The Local Rules were renumbered in 2008.
The court notes that the entirety of Plaintiff's resistance materials were filed improperly, insofar as the various items therein were not filed "under the same docket entry." LR 56.b. Although not mentioned in Defendants' Reply, this is an independent, alternative reason for striking all of Plaintiff's resistance materials.
Accordingly, the court strikes all of Plaintiff's resistance materials and deems it appropriate to admit all of the individual statements of material fact in Defendants' Local Rule 56.a.3 Second Material Fact Statement (docket no. 71-3).
V. LEGAL STANDARD FOR SUMMARY JUDGMENT
Summary judgment is appropriate if the record shows that "there is no genuine issue as to any material fact and that the moving party is entitled to a judgment as a matter of law." Fed.R.Civ.P. 56(c). "An issue of fact is genuine when `a reasonable jury could return a verdict for the nonmoving party' on the question." Woods v. DaimlerChrysler Corp., 409 F.3d 984, 990 (8th Cir. 2005) (quoting Anderson v. Liberty Lobby, Inc., 477 U.S. 242, 248 (1986)). A fact is material when it "might affect the outcome of the suit under the governing law." Anderson, 477 U.S. at 248. The court must view the record in the light most favorable to the nonmoving party and afford it all reasonable inferences.
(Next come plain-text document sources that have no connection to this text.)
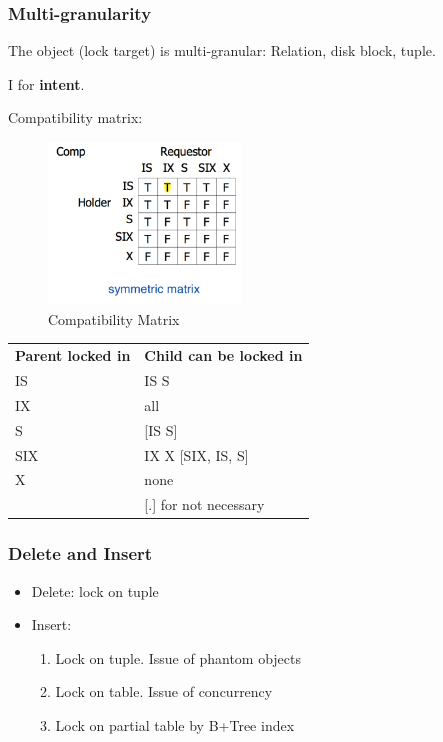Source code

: \documentclass[a4paper]{report}
\begin{document}
\subsubsection{Multi-granularity}
The object (lock target) is multi-granular: Relation, disk block, tuple. 

I for \textbf{intent}.

Compatibility matrix:  
\begin{figure}[H]
    \centerline{\includegraphics[height = 1.7in]{img/lockModes}}
    \caption{Compatibility Matrix}
  \label{fig:compatibilityMatrix}
\end{figure}

\begin{tabular}{ll}
\hline\noalign{\smallskip}
\textbf{Parent locked in} & \textbf{Child can be locked in} \\
\noalign{\smallskip}\hline\noalign{\smallskip}
IS & IS S \\
IX & all \\
S & [IS S] \\
SIX & IX X [SIX, IS, S] \\
X & none\\
\noalign{\smallskip}\hline\noalign{\smallskip}
\caption{Hierarchy & [.] for not necessary}
\end{tabular}


\subsubsection{Delete and Insert}
\begin{itemize}
\item Delete: lock on tuple
\item Insert: 
\begin{enumerate}
\item Lock on tuple. Issue of phantom objects
\item Lock on table. Issue of concurrency 
\item Lock on partial table by B+Tree index
\end{enumerate}
\end{itemize}
\end{document}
Baer Gallery, Inc. v. Citizen's Scholarship Found. of Am., 450 F.3d 816, 820 (8th Cir. 2006) (citing Drake ex rel. Cotton v. Koss, 445 F.3d 1038, 1042 (8th Cir. 2006)).
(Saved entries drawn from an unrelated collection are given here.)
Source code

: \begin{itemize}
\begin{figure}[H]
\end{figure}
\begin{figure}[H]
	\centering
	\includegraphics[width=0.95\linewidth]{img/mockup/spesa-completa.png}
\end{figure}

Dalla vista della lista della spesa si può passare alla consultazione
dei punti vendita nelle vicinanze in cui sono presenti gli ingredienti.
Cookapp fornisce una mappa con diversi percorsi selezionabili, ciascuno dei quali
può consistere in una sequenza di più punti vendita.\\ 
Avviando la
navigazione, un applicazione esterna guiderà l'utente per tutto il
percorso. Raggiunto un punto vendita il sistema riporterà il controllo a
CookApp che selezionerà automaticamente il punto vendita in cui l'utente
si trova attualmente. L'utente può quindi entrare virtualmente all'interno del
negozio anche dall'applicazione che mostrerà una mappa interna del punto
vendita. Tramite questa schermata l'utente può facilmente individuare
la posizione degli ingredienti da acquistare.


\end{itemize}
Procedurally, the moving party bears "the initial responsibility of informing the district court of the basis for its motion and identifying those portions of the record which show a lack of a genuine issue." Hartnagel v. Norman, 953 F.2d 394, 395 (8th Cir. 1992) (citing Celotex Corp. v. Catrett, 477 U.S. 317, 323 (1986)). Once the moving party has successfully carried its burden under Rule 56(c), the nonmoving party has an affirmative burden to go beyond the pleadings and by depositions, affidavits, or otherwise, designate "specific facts showing that there is a genuine issue for trial." Fed.R.Civ.P. 56(e); see, e.g., Baum v. Helget Gas Prods., Inc., 440 F.3d 1019, 1022 (8th Cir. 2006) ("Summary judgment is not appropriate if the non-moving party can set forth specific facts, by affidavit, deposition, or other evidence, showing a genuine issue for trial."). The nonmoving party must offer proof "such that a reasonable jury could return a verdict for the nonmoving party." Anderson, 477 U.S. at 248. "`Evidence, not contentions, avoids summary judgment.'" Reasonover v. St. Louis County, Mo., 447 F.3d 569, 578 (8th Cir. 2006) (quoting Mayer v. Nextel W. Corp., 318 F.3d 803, 809 (8th Cir. 2003)).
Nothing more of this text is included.